California becomes first US state to ban hairstyle discrimination

Published:Thursday | July 4, 2019 | 10:52 AM
Shana Bonner (left) styles the hair of Pho Gibson at Exquisite U hair salon in Sacramento, California Wednesday, July 3, 2019. (AP Photo/Kathleen Ronayne)

SACRAMENTO, Calif. (AP) — Governor Gavin Newsom has signed into law a bill making California the first state to ban workplace and school discrimination against black people for wearing hairstyles such as braids, twists and locks.

The law by Democratic Senator Holly Mitchell of Los Angeles, a black woman who wears her hair in locks, makes California the first state to explicitly say that those hairstyles are associated with race and therefore protected against discrimination in the workplace and in schools.

“We are changing the course of history, hopefully, across this country by acknowledging that what has been defined as professional hairstyles and attire in the workplace has historically been based on a Euro-centric model — based on straight hair,” Mitchell said.

Stephanie Hunter-Ray, who works at a makeup counter, says she typically wears her hair braided or in an afro, but one day she showed up to work with it straightened and styled in a bob.

Her manager told Hunter-Ray her hair had never looked so normal.

“It bothered me,” Hunter-Ray said in an interview at the hair salon she owns in Sacramento that specialises in natural hair styles.

“What do you mean by ‘normal?’ Your normal is not my normal. My normal is my ’fro or my braids.”

Alikah Hatchett-Fall, who runs Sacred Crowns Salon in Sacramento, said she’s had black men come into her salon asking to have their hair cut off because they can’t find jobs.

The law, she said, “means that psychologically and mentally people can be at ease and be able to get the jobs they want, keep the jobs they want, and get promoted at the jobs they want.”

California’s new law, which takes effect January 1, is significant because federal courts have historically held that hair is a characteristic that can be changed, meaning there’s no basis for discrimination complaints based on hairstyle.

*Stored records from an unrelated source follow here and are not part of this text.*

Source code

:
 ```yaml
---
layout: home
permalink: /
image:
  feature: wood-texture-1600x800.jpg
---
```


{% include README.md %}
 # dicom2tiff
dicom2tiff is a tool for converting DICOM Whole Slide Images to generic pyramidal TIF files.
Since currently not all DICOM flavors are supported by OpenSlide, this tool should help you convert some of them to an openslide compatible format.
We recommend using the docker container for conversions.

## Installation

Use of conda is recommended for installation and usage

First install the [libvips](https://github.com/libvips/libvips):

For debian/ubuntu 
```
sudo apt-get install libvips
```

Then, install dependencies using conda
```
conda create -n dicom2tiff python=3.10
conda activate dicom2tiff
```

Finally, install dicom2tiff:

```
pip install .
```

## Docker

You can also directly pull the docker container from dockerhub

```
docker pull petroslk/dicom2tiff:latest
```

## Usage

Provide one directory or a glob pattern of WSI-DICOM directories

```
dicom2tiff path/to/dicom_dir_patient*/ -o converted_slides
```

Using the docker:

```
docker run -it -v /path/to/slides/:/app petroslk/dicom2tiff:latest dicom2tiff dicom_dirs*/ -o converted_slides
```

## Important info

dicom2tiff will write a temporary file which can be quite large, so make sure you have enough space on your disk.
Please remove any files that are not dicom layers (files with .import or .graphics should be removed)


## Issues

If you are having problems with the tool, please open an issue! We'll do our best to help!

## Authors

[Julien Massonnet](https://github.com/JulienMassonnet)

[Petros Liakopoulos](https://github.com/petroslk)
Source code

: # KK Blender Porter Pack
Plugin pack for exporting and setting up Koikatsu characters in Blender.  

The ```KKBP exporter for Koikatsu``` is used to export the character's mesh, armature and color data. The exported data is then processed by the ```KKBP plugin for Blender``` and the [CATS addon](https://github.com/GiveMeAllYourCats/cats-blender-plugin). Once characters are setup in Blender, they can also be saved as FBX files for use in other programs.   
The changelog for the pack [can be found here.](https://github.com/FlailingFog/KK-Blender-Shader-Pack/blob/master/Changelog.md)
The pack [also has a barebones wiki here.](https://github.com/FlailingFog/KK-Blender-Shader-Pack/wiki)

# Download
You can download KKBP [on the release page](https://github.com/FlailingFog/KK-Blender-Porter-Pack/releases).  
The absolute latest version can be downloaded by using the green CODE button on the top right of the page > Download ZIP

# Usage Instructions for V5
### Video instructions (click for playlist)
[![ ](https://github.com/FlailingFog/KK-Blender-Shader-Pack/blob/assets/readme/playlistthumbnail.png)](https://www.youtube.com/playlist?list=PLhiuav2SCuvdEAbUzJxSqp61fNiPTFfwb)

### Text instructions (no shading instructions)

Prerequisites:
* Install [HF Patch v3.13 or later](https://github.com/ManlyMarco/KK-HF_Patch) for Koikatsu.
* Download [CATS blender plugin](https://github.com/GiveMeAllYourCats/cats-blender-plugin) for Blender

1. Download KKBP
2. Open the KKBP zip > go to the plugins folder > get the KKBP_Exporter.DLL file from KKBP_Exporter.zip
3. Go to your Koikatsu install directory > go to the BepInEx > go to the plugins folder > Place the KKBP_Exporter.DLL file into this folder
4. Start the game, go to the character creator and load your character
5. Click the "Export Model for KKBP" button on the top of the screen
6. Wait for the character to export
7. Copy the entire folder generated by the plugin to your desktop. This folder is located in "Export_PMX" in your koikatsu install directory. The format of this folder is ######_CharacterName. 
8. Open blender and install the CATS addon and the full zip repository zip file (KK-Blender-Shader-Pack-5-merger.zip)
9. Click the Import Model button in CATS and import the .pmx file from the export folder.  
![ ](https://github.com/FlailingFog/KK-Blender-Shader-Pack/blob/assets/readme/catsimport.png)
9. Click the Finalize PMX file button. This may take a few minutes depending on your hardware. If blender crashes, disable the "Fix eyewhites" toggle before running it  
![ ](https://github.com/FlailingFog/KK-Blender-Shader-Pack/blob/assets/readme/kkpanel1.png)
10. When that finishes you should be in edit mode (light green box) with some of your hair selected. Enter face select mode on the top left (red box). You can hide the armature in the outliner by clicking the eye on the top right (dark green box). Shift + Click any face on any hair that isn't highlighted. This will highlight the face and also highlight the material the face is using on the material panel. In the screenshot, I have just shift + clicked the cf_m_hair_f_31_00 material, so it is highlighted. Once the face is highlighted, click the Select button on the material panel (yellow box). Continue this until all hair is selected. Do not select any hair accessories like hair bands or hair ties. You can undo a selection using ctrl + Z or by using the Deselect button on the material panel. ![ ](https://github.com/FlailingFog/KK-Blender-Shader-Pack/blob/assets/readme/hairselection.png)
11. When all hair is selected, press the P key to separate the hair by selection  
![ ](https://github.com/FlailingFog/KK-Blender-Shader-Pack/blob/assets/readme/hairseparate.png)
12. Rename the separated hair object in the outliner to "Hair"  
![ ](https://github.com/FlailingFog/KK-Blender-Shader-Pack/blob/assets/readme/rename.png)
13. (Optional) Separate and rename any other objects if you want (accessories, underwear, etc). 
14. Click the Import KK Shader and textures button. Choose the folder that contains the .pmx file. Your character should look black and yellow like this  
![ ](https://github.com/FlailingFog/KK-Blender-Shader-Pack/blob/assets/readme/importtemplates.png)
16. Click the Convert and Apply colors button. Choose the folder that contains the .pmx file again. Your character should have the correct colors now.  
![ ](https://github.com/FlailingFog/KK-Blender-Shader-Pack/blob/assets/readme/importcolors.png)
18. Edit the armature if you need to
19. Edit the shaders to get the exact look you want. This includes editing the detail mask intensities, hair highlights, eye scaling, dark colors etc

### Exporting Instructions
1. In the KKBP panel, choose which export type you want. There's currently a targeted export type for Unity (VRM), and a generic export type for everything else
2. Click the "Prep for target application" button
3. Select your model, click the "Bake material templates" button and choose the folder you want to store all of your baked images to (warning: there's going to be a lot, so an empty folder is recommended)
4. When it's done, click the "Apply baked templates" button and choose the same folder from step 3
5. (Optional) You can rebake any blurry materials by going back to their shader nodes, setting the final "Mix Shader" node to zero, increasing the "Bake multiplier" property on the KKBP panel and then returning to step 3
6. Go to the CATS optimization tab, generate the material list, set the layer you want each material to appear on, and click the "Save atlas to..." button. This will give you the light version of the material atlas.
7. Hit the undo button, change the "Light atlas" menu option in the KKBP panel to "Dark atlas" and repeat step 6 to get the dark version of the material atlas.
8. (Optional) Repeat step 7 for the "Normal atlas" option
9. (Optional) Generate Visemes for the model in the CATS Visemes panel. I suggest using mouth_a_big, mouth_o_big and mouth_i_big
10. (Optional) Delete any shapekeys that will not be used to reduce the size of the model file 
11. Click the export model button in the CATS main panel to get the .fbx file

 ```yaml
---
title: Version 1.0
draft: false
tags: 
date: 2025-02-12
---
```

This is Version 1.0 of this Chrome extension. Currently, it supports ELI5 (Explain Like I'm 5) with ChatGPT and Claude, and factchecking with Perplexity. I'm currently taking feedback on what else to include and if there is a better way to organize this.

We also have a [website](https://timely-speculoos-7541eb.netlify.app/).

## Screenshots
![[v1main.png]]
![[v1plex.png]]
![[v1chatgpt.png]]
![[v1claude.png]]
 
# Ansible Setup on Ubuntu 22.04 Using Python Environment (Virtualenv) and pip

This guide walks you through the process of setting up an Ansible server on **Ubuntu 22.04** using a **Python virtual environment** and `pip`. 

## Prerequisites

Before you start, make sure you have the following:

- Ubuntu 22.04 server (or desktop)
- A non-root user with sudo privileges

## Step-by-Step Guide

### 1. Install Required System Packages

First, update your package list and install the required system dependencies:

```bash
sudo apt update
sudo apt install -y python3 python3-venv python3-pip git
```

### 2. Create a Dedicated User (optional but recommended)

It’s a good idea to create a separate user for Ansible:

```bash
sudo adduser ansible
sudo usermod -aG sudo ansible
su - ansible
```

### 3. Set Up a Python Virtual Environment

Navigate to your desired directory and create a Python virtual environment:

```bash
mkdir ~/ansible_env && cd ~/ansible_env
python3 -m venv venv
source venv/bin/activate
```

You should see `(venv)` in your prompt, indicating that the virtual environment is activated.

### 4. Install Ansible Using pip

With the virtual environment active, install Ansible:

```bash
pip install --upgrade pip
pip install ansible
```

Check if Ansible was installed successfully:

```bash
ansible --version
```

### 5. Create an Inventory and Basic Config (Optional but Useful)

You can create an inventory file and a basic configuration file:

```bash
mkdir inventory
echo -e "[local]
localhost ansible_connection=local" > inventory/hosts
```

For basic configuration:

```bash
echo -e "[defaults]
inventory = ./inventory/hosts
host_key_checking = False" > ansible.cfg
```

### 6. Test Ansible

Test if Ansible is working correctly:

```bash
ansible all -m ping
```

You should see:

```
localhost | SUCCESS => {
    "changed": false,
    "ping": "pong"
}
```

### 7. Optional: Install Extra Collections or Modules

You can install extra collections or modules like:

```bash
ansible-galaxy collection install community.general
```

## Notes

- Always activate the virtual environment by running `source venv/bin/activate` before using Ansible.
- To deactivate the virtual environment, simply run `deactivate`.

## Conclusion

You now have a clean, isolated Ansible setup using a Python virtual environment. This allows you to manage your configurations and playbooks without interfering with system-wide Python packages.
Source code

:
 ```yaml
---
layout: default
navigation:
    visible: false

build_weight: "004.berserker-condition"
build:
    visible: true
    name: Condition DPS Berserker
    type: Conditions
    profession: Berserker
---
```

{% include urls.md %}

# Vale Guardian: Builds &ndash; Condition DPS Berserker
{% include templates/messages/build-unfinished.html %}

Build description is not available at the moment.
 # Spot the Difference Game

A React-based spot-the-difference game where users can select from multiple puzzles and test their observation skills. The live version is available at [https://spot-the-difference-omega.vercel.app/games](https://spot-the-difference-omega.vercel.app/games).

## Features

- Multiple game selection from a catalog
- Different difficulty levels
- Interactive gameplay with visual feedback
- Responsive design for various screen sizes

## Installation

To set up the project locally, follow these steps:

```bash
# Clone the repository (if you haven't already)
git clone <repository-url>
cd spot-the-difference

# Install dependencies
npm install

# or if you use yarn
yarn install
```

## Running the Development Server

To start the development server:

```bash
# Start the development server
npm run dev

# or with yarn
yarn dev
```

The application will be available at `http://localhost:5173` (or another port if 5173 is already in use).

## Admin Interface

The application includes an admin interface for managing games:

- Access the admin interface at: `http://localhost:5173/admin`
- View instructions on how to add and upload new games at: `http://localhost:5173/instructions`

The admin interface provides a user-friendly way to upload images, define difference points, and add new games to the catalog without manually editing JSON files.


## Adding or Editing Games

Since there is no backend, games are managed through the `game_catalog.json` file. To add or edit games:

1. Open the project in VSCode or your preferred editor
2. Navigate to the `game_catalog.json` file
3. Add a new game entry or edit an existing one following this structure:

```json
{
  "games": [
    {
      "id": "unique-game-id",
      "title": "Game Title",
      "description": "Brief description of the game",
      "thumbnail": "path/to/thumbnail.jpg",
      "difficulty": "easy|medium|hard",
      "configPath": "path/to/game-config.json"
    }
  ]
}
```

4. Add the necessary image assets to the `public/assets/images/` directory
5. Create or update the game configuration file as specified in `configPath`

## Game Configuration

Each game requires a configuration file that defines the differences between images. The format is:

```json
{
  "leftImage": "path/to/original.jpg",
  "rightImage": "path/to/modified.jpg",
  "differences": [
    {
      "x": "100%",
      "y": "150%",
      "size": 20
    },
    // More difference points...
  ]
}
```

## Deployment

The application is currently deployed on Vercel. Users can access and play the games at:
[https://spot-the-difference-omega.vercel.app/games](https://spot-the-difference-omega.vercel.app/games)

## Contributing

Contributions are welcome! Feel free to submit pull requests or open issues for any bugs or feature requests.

The U.S. Supreme Court recently declined to hear the case of an Alabama woman who said she didn’t get a job because she refused to change her hair.

The issue burst into public view last December when a black high school wrestler in New Jersey was told by a referee that he had to cut off his dreadlocks if he wanted to compete.

C​alifornia’s Democratic governor said the video was a clear example of the discrimination black Americans face.